Vere e proprie “Figliuole della Seta”, rimaste orfane o figlie di artigiani iscritti alla Corporazione ma caduti in disgrazia: a partire dal 1591 a San Biagio dei Librai venne costruito il Conservatorio che aveva il compito di ospitarle, salvandole dalla strada e da una morte più che certa. Nello stesso luogo in cui sorge la chiesa queste donne, fin da giovanissime, imparavano l’arte della tessitura e del ricamo in fili d’oro, di cui ancora oggi l’Associazione conserva testimonianza in alcuni tessuti perfettamente conservati risalenti al Seicento.
Una vita estremamente solitaria, quella di queste donne, che per tutto il periodo di permanenza nel Conservatorio (almeno 10 anni, trascorsi i quali potevano sposarsi) vivevano in assoluta clausura. Attraversando una piccola porta situata a sinistra dell’altare si entra in un corridoio che, nel XV secolo, non esisteva: al suo posto una piccola stradina univa i due palazzi nobiliari confinanti, oggi uniti un unico complesso, all’estremità della quale si intuisce l’unica via di comunicazione che le ragazze avevano con l’esterno e che portava all’antichissimo altare affrescato con le figure di Filippo e Giacomo, ancora oggi visibili e quasi intatti.
Il Museo della Seta: l’Associazione Respiriamo Arte
Dopo decenni di silenzio la preziosa arte della seta è tornata ad essere raccontata, grazie al lavoro instancabile dell’Associazione Respiriamo Arte che, dal 2015, continua a lavorare per preservare e diffondere l’affascinante storia racchiusa in questa piccola chiesa nel cuore del centro antico di Napoli. Una città che, fin dal XV secolo, doveva essere “brulicante di filatoi, botteghe di setaioli, tinte, tessitorie, fondaci di mercanti, di numerosissime presenze di stranieri”, come viene descritta nei documenti che l’Associazione ha scrupolosamente selezionato e studiato dall’Archivio di Stato partenopeo.

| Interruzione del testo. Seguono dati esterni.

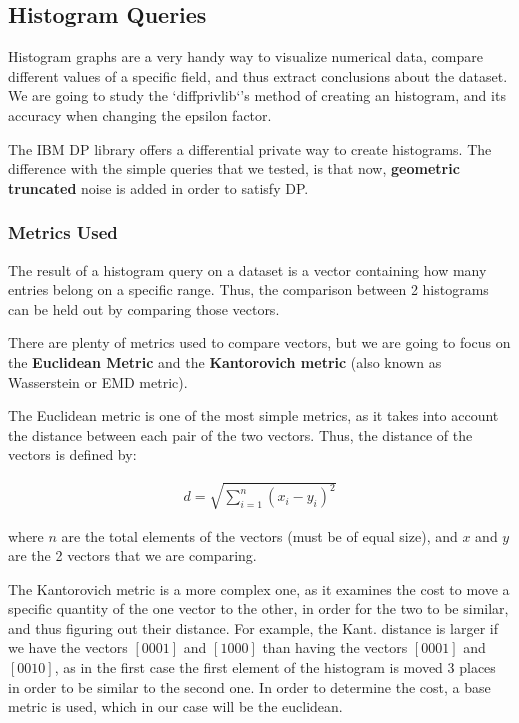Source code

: \subsection{Histogram Queries}

Histogram graphs are a very handy way to visualize numerical data, compare different values of a specific field, and thus extract conclusions about the dataset. We are going to study the `diffprivlib`'s method of creating an histogram, and its accuracy when changing the epsilon factor.

The IBM DP library offers a differential private way to create histograms. The difference with the simple queries that we tested, is that now, \textbf{geometric truncated} noise is added in order to satisfy DP.

\subsubsection{Metrics Used}
The result of a histogram query on a dataset is a vector containing how many entries belong on a specific range. Thus, the comparison between 2 histograms can be held out by comparing those vectors. 

There are plenty of metrics used to compare vectors, but we are going to focus on the \textbf{Euclidean Metric} and the \textbf{Kantorovich metric} (also known as Wasserstein or EMD metric). 

The Euclidean metric is one of the most simple metrics, as it takes into account the distance between each pair of the two vectors. Thus, the distance of the vectors is defined by:

\begin{align*}
    d = \sqrt{\sum_{i=1}^n (x_i - y_i) ^ 2}
\end{align*}

where $n$ are the total elements of the vectors (must be of equal size), and $x$ and $y$ are the 2 vectors that we are comparing.

The Kantorovich metric is a more complex one, as it examines the cost to move a specific quantity of the one vector to the other, in order for the two to be similar, and thus figuring out their distance. For example, the Kant. distance is larger if we have the vectors $[0 0 0 1]$ and $[1 0 0 0]$ than having the vectors $[0 0 0 1]$ and $[0 0 1 0]$, as in the first case the first element of the histogram is moved 3 places in order to be similar to the second one. In order to determine the cost, a base metric is used, which in our case will be the euclidean.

Grazie alle visite guidate, organizzate ogni giorno, il lavoro di Respiriamo Arte può andare avanti: tantissimi sono gli interventi di manutenzione ordinaria, e altrettanti i progetti di valorizzazione di un patrimonio inestimabile che, per circa 30 anni, è rimasto nascosto agli occhi della città. L’obiettivo è quello di poter costituire, un giorno, un Museo dell’Arte della Seta che renda finalmente giustizia ai tesori di arte e cultura conservati in questo angolo, ancora troppo sconosciuto, di Napoli.